Aim of the task:
Give the data again in full, exactly as written below.

[Records drawn from a dataset]
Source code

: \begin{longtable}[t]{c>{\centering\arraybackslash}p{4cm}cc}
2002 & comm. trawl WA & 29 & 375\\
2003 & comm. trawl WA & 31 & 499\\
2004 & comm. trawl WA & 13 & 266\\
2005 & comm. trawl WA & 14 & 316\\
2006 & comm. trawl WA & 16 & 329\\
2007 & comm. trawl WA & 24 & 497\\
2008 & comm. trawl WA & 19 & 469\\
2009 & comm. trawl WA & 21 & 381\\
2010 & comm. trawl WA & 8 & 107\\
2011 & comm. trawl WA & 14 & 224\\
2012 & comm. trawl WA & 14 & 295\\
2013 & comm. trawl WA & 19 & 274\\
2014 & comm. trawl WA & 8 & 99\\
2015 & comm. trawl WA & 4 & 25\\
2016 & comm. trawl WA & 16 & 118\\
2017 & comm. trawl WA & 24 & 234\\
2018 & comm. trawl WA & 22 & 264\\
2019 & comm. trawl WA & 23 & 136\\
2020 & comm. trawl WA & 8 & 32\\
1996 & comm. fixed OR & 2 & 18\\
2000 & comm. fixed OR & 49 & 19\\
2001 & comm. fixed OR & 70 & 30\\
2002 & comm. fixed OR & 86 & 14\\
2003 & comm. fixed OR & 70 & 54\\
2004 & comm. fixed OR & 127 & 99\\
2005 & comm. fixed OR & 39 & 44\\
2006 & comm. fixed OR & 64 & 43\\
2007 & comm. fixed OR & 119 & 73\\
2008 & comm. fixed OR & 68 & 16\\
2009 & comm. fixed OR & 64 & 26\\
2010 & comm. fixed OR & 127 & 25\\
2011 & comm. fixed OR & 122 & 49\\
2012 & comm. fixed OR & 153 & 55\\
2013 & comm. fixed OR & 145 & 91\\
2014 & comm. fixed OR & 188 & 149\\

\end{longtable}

Solution below:
Source code

: \begin{longtable}[t]{c>{\centering\arraybackslash}p{4cm}cc}
2002 & comm. trawl WA & 29 & 375\\
2003 & comm. trawl WA & 31 & 499\\
2004 & comm. trawl WA & 13 & 266\\
2005 & comm. trawl WA & 14 & 316\\
2006 & comm. trawl WA & 16 & 329\\
2007 & comm. trawl WA & 24 & 497\\
2008 & comm. trawl WA & 19 & 469\\
2009 & comm. trawl WA & 21 & 381\\
2010 & comm. trawl WA & 8 & 107\\
2011 & comm. trawl WA & 14 & 224\\
2012 & comm. trawl WA & 14 & 295\\
2013 & comm. trawl WA & 19 & 274\\
2014 & comm. trawl WA & 8 & 99\\
2015 & comm. trawl WA & 4 & 25\\
2016 & comm. trawl WA & 16 & 118\\
2017 & comm. trawl WA & 24 & 234\\
2018 & comm. trawl WA & 22 & 264\\
2019 & comm. trawl WA & 23 & 136\\
2020 & comm. trawl WA & 8 & 32\\
1996 & comm. fixed OR & 2 & 18\\
2000 & comm. fixed OR & 49 & 19\\
2001 & comm. fixed OR & 70 & 30\\
2002 & comm. fixed OR & 86 & 14\\
2003 & comm. fixed OR & 70 & 54\\
2004 & comm. fixed OR & 127 & 99\\
2005 & comm. fixed OR & 39 & 44\\
2006 & comm. fixed OR & 64 & 43\\
2007 & comm. fixed OR & 119 & 73\\
2008 & comm. fixed OR & 68 & 16\\
2009 & comm. fixed OR & 64 & 26\\
2010 & comm. fixed OR & 127 & 25\\
2011 & comm. fixed OR & 122 & 49\\
2012 & comm. fixed OR & 153 & 55\\
2013 & comm. fixed OR & 145 & 91\\
2014 & comm. fixed OR & 188 & 149\\

\end{longtable}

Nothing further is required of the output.